Oh Land's newest video ;-)

Don't you just love her hair??



Saturday, September 7, 2013

Ohhh Fall.

It could be just me, but I really feel that the transition into Fall is when I feel most inspired.  Maybe there's something in us, that alerts us to all the changes outside, and really gets things ticking creatively.  All I know, is that I love it.  I recently realized that the same thing happened last year about this time.

Along with cravings for Pumpkin Spice Lattes and the endless search for a beautiful pair of boots, start the urges for paints and canvas to paint on.  Urges to chop off my hair, and then dye it purple.  Then there's the melodies.  

Well the melodies just start flowing, and haven't stopped.     

As mentioned in my last post, I was working on an original.  Well I finished and performed it, at the benefit I had also mentioned.  Well now there are 2 more songs.  So much is happening in my head, that makes me realize if I were in fact a signed artist, I would need to do my writing on a seasonal basis.  I also have a routine that I now do, that really helps get things flowing.  

Very dim lighting, and a scented candle are my absolute "Musts".  It also must be night-time (Once a night owl, ALWAYS a night owl).  I also have to be comfortable.  In other words, no restrictive clothing, and my face washed, and hair completely out of my face.  Kind of weird, right?  For some reason, being completely natural, and "clean-feeling" really help.  Last but not least...QUIET!  I'm sure my poor neighbors wish the same as I pound on my keys until all hours of the night.  These are the key components that aid me in getting lost in my own little world, and awayyyy I go.  It was so much easier to do when I was a child.  

My latest song, reminds me of something that would be played in "Game of Thrones".  Only the melody though, certainly not the lyrics.  For some terrible and very confusing reason, I keep seeing Joffrey when I start playing the bass line, and I haven't decided if that's a good thing or not.  I'm also hoping my brain didn't dig up a melody from watching the show back when it was airing, and it turns out to be the same thing.  Perhaps I have some seasons to re-watch.  
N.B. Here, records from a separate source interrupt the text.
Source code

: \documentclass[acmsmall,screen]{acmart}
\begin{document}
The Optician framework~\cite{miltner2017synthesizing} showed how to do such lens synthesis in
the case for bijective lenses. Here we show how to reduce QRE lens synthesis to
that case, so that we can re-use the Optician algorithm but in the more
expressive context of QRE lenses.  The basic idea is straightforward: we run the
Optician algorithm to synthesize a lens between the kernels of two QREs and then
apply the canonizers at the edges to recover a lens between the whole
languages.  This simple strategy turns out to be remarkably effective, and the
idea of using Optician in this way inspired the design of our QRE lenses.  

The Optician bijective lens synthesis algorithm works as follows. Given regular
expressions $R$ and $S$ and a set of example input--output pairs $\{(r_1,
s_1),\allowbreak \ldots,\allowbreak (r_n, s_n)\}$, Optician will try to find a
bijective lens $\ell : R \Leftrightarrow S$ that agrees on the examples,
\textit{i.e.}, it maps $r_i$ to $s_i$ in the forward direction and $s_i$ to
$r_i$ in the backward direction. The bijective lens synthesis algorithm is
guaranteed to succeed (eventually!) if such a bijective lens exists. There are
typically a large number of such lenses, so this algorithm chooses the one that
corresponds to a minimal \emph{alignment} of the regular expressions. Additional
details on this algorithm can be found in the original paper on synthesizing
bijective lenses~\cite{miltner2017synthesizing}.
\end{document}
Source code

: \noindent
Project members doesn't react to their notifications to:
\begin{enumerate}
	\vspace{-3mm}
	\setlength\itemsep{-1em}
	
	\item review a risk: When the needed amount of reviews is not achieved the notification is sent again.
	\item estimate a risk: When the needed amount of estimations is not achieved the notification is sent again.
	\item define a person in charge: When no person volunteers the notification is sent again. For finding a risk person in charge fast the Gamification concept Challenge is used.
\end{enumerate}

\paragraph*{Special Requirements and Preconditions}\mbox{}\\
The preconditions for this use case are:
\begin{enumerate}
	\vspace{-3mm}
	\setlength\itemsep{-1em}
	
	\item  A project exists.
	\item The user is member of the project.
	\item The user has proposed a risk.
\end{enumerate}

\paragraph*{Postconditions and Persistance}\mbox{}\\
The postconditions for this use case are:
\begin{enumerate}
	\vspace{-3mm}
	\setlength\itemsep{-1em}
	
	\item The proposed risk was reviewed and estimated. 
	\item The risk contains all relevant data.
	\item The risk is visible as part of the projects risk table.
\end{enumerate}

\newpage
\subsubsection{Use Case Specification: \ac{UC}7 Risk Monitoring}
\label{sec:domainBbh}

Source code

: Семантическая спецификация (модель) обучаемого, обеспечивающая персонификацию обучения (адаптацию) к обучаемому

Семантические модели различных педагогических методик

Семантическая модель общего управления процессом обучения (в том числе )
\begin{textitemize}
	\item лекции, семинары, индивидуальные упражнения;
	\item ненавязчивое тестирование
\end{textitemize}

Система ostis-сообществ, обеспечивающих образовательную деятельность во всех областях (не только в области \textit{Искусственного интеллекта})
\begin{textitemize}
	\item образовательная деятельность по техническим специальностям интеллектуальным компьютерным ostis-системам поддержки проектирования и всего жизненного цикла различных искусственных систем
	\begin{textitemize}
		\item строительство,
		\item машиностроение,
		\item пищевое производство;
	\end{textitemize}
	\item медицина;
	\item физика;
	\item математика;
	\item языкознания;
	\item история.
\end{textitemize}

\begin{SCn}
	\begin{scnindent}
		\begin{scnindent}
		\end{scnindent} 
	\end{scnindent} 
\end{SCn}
Either way, this all excites me greatly.  I performed onstage with my piano live for the first time.  I was horrified, and yes, I made mistakes, but I loved it.  I felt alive.  I feel an inner voice pressing me to get out there more, and try to do more live performances.  Really put myself out there.  

Also, more happiness, and something I found by complete surprise:


Something I certainly cannot miss.  

On that note, here's some good music for the night:
 Isn't it beautiful?

Guten Nacht.

Wednesday, August 7, 2013

Oh-so-Supernatural.

Well folks, I'm back once again!

As stated in my last blog entry, I was indeed working on a new cover, and here it is!


I've discovered, that the further away the camera is from you, the harder it is for youtube to randomly select an atrocious snapshot for you to choose from!

Anyways, on to more important things.  I am fortunate enough to have had a friend of mine from High School (I know!  Friends!  I'm shocked too.) ask me to perform for an event coming up that will help raise money for a film that her brother is working on.  I guess she saw some of my videos up on youtube, and asked if I would participate.  So that's good news!  I won't deny the fact that I'm terrified.  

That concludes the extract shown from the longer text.